A Happy Place; Like My Dentist's Chair...


Nothing to post about over the past month or so. Got a Chinese visa, have booked a flight, and have spent the past five weeks working on this:






It's now 115,000 words long and 429 pages high. There's a strange satisfaction in the numbers, regardless of whether its any good or a pile of crap. More type-memory than flight-memory. Arf.

Over the remaining four weeks before my trip I'll be trying to rewrite the 115,000 words as best I can so i can forget about this completely once I'm in China and start work on the next one, which I'm eager to get into like a fat kid with his Christmas chocolate. I'm quite surprised at how dark this one is, and then again I'm not. It makes me laugh, and if I can ever sell it, maybe it'll do the same for you; or not. I really can't tell anymore. I just take what comfort I can from its heft.

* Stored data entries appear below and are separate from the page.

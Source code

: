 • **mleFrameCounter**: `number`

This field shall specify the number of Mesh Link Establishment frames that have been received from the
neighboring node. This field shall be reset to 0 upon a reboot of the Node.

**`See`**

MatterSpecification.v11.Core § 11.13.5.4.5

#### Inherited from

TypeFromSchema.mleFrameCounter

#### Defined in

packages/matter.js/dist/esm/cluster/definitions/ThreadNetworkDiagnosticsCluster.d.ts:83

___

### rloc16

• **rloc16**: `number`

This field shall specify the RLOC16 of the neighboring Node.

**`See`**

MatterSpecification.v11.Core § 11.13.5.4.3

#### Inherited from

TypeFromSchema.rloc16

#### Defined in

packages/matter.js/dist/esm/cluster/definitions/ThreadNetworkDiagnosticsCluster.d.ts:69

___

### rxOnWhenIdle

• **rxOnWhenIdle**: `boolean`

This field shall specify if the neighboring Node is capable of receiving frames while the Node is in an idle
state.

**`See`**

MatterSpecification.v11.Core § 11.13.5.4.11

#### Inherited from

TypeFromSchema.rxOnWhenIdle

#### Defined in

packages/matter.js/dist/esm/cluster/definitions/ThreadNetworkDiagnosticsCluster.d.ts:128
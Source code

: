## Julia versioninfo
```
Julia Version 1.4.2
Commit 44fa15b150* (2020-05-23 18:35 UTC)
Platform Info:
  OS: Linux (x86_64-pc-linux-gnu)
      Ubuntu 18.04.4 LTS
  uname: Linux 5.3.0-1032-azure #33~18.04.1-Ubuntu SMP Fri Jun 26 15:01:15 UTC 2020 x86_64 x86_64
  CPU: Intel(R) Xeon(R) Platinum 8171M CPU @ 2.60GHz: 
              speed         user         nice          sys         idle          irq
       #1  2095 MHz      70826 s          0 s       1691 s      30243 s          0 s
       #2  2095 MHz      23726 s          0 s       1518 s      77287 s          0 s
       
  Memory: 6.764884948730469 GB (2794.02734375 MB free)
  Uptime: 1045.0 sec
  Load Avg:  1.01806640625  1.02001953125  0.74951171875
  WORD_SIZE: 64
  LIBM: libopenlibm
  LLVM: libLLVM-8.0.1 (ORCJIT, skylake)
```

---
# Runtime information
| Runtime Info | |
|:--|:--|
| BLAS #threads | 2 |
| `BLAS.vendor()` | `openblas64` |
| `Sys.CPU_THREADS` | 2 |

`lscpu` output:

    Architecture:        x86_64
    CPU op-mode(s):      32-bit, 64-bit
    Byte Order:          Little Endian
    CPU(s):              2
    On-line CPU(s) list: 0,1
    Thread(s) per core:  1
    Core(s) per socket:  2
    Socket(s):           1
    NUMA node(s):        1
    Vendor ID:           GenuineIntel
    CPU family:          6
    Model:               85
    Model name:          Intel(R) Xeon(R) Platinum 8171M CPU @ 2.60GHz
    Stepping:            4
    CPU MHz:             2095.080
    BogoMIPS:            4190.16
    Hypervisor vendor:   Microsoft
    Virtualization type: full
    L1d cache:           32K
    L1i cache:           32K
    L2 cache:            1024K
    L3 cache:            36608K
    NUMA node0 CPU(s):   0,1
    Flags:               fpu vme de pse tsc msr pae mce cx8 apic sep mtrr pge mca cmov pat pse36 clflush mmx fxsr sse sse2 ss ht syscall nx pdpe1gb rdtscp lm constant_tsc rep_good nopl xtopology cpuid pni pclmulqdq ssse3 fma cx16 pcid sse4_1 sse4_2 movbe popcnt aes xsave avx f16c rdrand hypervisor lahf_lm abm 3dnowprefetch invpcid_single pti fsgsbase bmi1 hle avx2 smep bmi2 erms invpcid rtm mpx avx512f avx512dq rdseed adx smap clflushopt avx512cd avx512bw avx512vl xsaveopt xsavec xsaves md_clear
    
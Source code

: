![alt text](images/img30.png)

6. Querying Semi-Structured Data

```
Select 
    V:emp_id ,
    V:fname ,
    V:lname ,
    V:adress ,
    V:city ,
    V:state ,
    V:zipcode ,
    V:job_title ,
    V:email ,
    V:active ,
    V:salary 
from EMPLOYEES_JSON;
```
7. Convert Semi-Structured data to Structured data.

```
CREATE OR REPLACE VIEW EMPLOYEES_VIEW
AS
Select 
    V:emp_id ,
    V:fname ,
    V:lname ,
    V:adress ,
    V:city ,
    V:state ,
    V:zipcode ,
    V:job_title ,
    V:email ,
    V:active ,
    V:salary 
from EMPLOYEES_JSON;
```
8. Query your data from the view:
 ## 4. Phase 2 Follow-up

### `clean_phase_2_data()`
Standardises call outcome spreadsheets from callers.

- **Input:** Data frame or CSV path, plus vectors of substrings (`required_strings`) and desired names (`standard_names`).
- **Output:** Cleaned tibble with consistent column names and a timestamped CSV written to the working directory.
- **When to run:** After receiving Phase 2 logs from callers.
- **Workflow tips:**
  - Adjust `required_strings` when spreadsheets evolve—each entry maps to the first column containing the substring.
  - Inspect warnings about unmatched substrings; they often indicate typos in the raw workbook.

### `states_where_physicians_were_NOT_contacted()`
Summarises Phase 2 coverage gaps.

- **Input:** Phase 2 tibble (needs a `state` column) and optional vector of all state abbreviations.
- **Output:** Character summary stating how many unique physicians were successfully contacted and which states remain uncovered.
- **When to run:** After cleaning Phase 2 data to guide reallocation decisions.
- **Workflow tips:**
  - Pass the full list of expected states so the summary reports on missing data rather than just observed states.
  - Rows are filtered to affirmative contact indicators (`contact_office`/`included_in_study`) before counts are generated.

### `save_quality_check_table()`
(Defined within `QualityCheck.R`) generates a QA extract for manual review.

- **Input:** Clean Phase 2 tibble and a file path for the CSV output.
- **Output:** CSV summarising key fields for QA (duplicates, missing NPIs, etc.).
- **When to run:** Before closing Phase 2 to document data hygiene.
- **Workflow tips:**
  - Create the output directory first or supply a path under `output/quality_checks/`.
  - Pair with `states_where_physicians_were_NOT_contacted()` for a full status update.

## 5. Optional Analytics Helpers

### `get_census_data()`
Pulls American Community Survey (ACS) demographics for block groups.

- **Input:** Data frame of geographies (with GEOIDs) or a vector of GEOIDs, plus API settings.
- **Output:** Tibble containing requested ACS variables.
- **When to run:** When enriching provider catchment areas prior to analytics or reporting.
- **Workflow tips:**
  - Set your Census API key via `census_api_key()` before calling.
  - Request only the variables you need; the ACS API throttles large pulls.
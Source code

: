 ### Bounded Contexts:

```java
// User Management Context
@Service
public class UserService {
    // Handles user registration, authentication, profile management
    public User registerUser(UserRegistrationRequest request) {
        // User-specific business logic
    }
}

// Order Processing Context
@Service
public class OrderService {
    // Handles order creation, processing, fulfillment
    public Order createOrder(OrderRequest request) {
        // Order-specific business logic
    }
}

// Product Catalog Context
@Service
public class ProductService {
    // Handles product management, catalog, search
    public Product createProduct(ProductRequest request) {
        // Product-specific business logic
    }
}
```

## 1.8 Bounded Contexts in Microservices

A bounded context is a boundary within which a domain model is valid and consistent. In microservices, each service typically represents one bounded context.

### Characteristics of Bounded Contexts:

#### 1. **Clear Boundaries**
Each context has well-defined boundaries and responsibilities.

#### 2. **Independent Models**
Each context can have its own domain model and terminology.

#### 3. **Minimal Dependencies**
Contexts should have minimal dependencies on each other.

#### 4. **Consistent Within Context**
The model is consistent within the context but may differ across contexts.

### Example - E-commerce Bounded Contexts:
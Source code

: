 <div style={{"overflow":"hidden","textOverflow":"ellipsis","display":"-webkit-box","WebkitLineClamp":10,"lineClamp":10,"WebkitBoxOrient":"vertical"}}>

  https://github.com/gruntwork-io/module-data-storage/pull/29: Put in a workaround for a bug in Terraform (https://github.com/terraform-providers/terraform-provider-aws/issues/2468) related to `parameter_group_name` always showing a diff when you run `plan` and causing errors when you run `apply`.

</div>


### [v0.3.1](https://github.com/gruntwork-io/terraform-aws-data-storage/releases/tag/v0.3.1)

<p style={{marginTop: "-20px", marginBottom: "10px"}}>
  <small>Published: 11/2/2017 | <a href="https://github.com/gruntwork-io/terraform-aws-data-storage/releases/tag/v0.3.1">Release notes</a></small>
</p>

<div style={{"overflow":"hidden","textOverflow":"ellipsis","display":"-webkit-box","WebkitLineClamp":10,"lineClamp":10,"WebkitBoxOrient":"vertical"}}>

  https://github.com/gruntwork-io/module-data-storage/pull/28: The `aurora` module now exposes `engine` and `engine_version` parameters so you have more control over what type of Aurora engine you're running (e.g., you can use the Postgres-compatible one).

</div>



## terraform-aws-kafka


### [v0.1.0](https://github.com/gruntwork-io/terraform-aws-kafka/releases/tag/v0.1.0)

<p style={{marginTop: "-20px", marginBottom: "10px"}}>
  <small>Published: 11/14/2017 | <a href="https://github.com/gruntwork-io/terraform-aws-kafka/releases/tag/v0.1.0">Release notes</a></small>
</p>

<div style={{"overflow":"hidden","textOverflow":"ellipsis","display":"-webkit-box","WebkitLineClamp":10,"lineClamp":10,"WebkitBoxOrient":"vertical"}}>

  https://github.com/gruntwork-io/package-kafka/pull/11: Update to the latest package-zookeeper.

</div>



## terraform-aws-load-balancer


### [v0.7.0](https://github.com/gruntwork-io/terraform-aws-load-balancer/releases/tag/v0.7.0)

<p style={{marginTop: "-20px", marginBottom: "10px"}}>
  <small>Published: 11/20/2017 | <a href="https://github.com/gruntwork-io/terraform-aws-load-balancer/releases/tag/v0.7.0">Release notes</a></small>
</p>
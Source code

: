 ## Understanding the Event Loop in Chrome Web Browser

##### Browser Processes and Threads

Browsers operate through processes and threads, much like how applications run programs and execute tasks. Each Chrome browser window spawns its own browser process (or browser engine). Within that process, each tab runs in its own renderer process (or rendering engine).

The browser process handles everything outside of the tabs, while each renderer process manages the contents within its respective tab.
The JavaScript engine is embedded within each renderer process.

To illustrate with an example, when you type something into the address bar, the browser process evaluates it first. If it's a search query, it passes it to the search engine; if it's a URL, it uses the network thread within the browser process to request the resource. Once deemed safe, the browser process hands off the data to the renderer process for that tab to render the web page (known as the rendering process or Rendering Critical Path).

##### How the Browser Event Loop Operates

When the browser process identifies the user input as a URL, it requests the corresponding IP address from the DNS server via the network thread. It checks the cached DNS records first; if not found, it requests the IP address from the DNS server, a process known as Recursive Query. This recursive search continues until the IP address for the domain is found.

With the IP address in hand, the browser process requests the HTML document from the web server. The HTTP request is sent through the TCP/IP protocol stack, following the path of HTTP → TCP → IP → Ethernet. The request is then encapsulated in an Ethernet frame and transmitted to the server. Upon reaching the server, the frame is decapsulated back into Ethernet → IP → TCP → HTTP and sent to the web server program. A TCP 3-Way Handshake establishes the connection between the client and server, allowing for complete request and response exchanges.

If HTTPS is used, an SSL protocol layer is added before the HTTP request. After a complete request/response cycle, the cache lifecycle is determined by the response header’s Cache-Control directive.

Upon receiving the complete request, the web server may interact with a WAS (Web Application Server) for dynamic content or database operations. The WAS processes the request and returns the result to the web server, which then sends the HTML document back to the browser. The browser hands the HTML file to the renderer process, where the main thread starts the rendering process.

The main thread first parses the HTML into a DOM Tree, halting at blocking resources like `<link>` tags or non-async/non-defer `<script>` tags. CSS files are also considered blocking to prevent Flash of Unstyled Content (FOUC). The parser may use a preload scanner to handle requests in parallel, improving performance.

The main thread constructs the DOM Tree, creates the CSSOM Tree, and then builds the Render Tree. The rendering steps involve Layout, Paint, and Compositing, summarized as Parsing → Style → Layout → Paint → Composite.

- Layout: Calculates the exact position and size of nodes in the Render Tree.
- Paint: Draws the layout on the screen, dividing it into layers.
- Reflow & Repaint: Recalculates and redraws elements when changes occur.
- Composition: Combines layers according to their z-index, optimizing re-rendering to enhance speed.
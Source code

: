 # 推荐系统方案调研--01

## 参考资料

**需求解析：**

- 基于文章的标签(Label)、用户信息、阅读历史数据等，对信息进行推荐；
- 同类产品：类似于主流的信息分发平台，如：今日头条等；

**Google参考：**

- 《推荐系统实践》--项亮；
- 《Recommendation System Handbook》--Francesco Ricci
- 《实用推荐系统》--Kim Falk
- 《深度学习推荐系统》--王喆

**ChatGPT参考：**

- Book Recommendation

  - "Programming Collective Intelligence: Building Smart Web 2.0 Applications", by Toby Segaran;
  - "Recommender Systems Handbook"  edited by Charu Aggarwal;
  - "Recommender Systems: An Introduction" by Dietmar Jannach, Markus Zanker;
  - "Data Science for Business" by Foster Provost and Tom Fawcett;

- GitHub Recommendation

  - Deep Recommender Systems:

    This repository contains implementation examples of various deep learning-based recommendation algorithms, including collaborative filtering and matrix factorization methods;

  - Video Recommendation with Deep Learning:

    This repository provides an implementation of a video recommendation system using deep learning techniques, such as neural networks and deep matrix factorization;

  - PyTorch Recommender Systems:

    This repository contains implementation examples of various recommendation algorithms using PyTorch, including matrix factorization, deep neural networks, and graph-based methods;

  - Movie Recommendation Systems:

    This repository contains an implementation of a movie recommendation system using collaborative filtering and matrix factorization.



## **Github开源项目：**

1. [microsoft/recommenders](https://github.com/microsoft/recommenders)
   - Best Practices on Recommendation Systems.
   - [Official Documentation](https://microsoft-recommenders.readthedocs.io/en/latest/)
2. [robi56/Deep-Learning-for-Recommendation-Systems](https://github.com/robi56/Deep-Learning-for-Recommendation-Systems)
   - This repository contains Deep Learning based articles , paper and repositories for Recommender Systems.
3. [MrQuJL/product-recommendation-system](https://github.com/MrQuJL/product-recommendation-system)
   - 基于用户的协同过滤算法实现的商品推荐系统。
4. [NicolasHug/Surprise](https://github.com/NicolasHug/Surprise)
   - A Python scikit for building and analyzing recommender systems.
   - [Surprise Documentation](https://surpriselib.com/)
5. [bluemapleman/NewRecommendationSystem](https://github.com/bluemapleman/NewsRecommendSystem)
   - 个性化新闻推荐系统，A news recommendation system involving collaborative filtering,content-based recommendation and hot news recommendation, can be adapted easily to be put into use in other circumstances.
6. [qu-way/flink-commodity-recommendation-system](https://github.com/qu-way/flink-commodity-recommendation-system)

In other news, when I've not been rewriting what I've already rewritten (which is the best part of writing for me, kind of like overdubbing guitars when you're in the studio), I've been listening to Keren Ann, Terry Hall, Albert's guitar playing, rediscovering Kate Bush (The Sensual World reminds me of a coach holiday to the Moselle Valey near Koblenz in 1990 with my then girlfriend. The river was glassily placid and there were small fires streaming ghostly smoke across the surrounding vineyards; it was amazing. I wanted a job piloting a barge up and down the river so I could see it every day. I still wouldn't mind that, to be honest), Feist, and Ryuichi Sakamoto. I've even managed-afer 5 weeks of being home-to get my time back for running the course around the park. And finally, on Friday, I went to my dentist and he insisted on giving me gas for a filling which meant that by 8:30AM I was floating around his office like a big, pink blimp and giggling as he gouged a hole in my tooth with a steel spike; it's an unusual place to feel happy is a dentist's chair. Life is good here in New York City. What's not to love?

Which is why I'm considering leaving for a year and going to live in comparative poverty. It doesn't do to get complacent, does it?

1 comment:

Anna said...

Actually - as your then girlfriend - it was 1989. Funnily enough I've just re-discovered that CD - reminds me of that very lonnnnnnng coach journey and Cov Bus Station.